Matt Yglesias (mentioned in another fantastic post by Digby) claims that Vietnam proved that the “domino theory” was correct. Perhaps he ought to get out his history books and brush up.
He hinges his post on the statement that “Pro-Soviet regimes took over not only South Vietnam, but Laos, Cambodia, and Burma.”
Laos and Cambodia were both destabilized as a result of the lengthy Vietnam War.
Both American and Vietnamese forces entered landlocked Laos. It was ripe for picking off by the Chinese or the Vietnamese by the time the war in Vietnam ended. The Vietnamese nationalists had sponsored the Pathet Lao against the French colonial occupation since the 1950s.
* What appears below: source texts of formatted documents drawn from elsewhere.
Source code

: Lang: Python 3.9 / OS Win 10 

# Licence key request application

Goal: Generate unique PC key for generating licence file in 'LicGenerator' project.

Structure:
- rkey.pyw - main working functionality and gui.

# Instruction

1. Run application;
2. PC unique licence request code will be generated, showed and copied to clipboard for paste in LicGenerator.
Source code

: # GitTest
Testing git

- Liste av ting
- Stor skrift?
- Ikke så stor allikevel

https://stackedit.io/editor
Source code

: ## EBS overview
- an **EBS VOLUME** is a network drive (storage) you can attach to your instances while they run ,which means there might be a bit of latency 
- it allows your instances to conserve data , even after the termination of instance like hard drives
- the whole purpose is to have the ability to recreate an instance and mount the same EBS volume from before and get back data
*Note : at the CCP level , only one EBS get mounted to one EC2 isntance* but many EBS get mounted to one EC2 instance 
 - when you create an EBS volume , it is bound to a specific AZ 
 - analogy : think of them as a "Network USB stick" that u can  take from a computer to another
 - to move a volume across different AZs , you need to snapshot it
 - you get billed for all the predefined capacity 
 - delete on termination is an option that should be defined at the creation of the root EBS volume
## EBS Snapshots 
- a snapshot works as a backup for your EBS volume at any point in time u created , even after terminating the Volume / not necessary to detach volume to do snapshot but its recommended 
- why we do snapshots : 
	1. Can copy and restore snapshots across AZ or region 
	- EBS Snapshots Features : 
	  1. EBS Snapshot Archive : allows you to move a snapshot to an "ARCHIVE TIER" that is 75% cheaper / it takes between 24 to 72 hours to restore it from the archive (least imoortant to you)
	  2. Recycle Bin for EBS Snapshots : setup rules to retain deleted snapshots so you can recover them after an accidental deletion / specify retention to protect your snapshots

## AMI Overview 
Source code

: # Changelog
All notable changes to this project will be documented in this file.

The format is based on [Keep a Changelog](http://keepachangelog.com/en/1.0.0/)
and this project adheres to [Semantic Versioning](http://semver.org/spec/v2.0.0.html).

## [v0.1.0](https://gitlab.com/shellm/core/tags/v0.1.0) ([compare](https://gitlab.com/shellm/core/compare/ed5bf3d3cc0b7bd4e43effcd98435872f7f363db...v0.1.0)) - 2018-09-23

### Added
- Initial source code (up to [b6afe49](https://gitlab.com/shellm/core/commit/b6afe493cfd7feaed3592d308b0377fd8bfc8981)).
Cambodia was so brutalized by its fate in the war that its monarchy fell to the Khmer Rouge, who were Chinese-influenced. The Vietnamese were able to extend their influence into that country by invading and installing their own regime.
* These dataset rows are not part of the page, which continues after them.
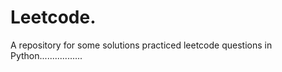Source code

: # Leetcode.
A repository for some solutions practiced leetcode questions in Python.................

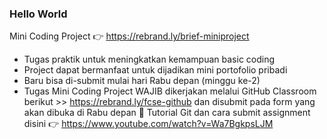 ### Hello World

Mini Coding Project 👉 https://rebrand.ly/brief-miniproject

- Tugas praktik untuk meningkatkan kemampuan basic coding
- Project dapat bermanfaat untuk dijadikan mini portofolio pribadi
- Baru bisa di-submit mulai hari Rabu depan (minggu ke-2)
- Tugas Mini Coding Project WAJIB dikerjakan melalui GitHub Classroom berikut >> https://rebrand.ly/fcse-github dan disubmit pada form yang akan dibuka di Rabu depan
  📌 Tutorial Git dan cara submit assignment disini 👉 https://www.youtube.com/watch?v=Wa7BgkpsLJM
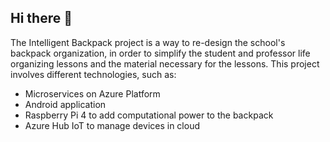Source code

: ## Hi there 👋
The Intelligent Backpack project is a way to re-design the school's backpack organization, in order to simplify the student and professor life organizing lessons and the material necessary
for the lessons.
This project involves different technologies, such as:
- Microservices on Azure Platform
- Android application
- Raspberry Pi 4 to add computational power to the backpack
- Azure Hub IoT to manage devices in cloud

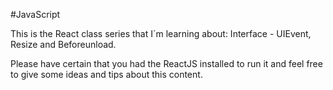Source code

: #JavaScript

This is the React class series that I´m learning about: Interface - UIEvent, Resize and Beforeunload.

Please have certain that you had the ReactJS installed to run it and feel free to give some ideas and tips about this content.
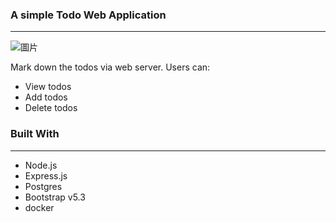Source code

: ### A simple Todo Web Application
___
![圖片](https://github.com/hmwong247/TodoList/assets/91694880/afde151f-1d3d-44e0-8971-a1e97ec56df4)

Mark down the todos via web server.
Users can:
- View todos
- Add todos
- Delete todos

### Built With
___
* Node.js
* Express.js
* Postgres
* Bootstrap v5.3
* docker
Even after the devastation of forty years of war, Vietnam’s population was several times larger than Cambodia or Laos combined, something that made it easier for them to dominate the other countries.
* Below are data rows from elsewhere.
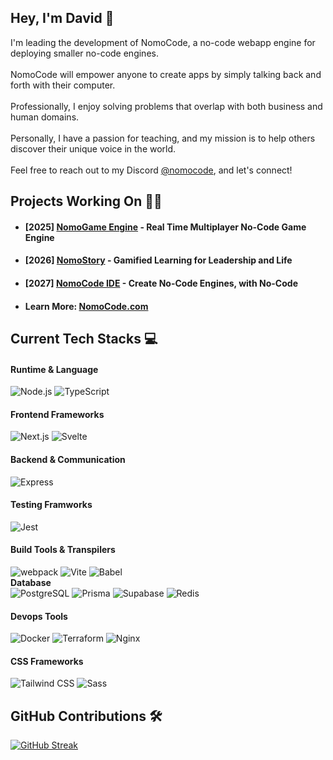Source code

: 
   <h2>Hey, I'm David 👋</h2>
      <p>I'm leading the development of NomoCode, a no-code webapp engine for deploying smaller no-code engines.<br><br>NomoCode will empower anyone to create apps by simply talking back and forth with their computer.<br><br>Professionally, I enjoy solving problems that overlap with both business and human domains.<br><br>Personally, I have a passion for teaching, and my mission is to help others discover their unique voice in the world.<br><br>Feel free to reach out to my Discord <a href="https://discordapp.com/users/nomocode">@nomocode</a>, and let's connect!</p>

   <h2>Projects Working On 👨‍💻</h2>
   <ul>
      <li>
         <h4>[2025] <a href="https://nomogame.com">NomoGame Engine</a> - Real Time Multiplayer No-Code Game Engine</h4>
      </li>
      <li>
         <h4>[2026] <a href="https://nomostory.com">NomoStory</a> - Gamified Learning for Leadership and Life</h4>
      </li>
      <li>
         <h4>[2027] <a href="https://nomocode.com/ide">NomoCode IDE</a> - Create No-Code Engines, with No-Code</h4>
      </li>
      <li>
          <h4>Learn More: <a href="https://nomocode.com/">NomoCode.com</a></h4>
      </li>
   </ul>

   <h2>Current Tech Stacks 💻</h2>
   <div>
      <!-- https://ileriayo.github.io/markdown-badges/ -->
      <h4>Runtime & Language</h4>
   	<img src="https://img.shields.io/badge/Node.js-43853D?style=for-the-badge&logo=node.js&logoColor=white" alt="Node.js" title="Node.js"/>
   	<img src="https://img.shields.io/badge/TypeScript-007ACC?style=for-the-badge&logo=typescript&logoColor=white" alt="TypeScript" title="TypeScript"/>
      <h4>Frontend Frameworks</h4>
   	<img src="https://img.shields.io/badge/Next-black?style=for-the-badge&logo=next.js&logoColor=white" alt="Next.js" title="Next.js"/>
   	<img src="https://img.shields.io/badge/React-20232A?style=for-the-badge&logo=react&logoColor=61DAFB" alt="Svelte" title="Svelte"/>
      <h4>Backend & Communication</h4>
   	<img src="https://img.shields.io/badge/Express.js-404D59?style=for-the-badge" alt="Express" title="Express"/>
      <!-- uWebSockets -->
      <h4>Testing Framworks</h4>
   	<img src="https://img.shields.io/badge/Jest-323330?style=for-the-badge&logo=Jest&logoColor=white" alt="Jest" title="Jest"/>
      <!-- Playwright -->
      <h4>Build Tools & Transpilers</h4>
   	<img src="https://img.shields.io/badge/webpack-%238DD6F9.svg?style=for-the-badge&logo=webpack&logoColor=black" alt="webpack" title="webpack"/>
   	<img src="https://img.shields.io/badge/Vite-646CFF?style=for-the-badge&logo=Vite&logoColor=white" alt="Vite" title="Vite"/>
   	<img src="https://img.shields.io/badge/Babel-F9DC3e?style=for-the-badge&logo=babel&logoColor=black" alt="Babel" title="Babel"/>
      <h4 style="margin: 0;">Database</h4>
      <img src="https://img.shields.io/badge/postgres-%23316192.svg?style=for-the-badge&logo=postgresql&logoColor=white" alt="PostgreSQL"/>
      <img src="https://img.shields.io/badge/Prisma-3982CE?style=for-the-badge&logo=Prisma&logoColor=white" alt="Prisma"/>
      <img src="https://img.shields.io/badge/Supabase-3ECF8E?style=for-the-badge&logo=supabase&logoColor=white" alt="Supabase"/>
      <img src="https://img.shields.io/badge/redis-%23DD0031.svg?style=for-the-badge&logo=redis&logoColor=white" alt="Redis"/>
      <h4>Devops Tools</h4>
   	<img src="https://img.shields.io/badge/docker-%230db7ed.svg?style=for-the-badge&logo=docker&logoColor=white" alt="Docker" title="Docker"/>
   	<img src="https://img.shields.io/badge/terraform-%235835CC.svg?style=for-the-badge&logo=terraform&logoColor=white" alt="Terraform" title="Terraform"/>
   	<img src="https://img.shields.io/badge/nginx-%23009639.svg?style=for-the-badge&logo=nginx&logoColor=white" alt="Nginx" title="Nginx"/>
      <h4>CSS Frameworks</h4>
   	<img src="https://img.shields.io/badge/Tailwind_CSS-38B2AC?style=for-the-badge&logo=tailwind-css&logoColor=white" alt="Tailwind CSS" title="Tailwind CSS"/>
      <img src="https://img.shields.io/badge/Sass-CC6699?style=for-the-badge&logo=Sass&logoColor=white" alt="Sass" title="Saas"/>
   </div>
      
   <h2>GitHub Contributions 🛠️</h2>
   <a href="https://git.io/streak-stats"><img src="https://streak-stats.demolab.com?user=NomoCode&theme=dark&hide_border=true" alt="GitHub Streak" /></a>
Myanmar/Burma was ruled from 1962 by a military dictator. He didn’t leave power until 1988. Myanmar is still under military rule.
So what are we left with for the Southeast Asian domino theory? Two countries with small populations that neighbored Vietnam, were directly involved in the conflict, and whose governments were in disarray because of their involvement with the war, were invaded by their more populous neighbor. The third country in the example was ruled by the same person for 13 years before and 13 years after the fall of Saigon, and his former subordinates still run the country.
When you base a theory on faulty information, the whole thing collapses like a house of cards. Or perhaps dominos.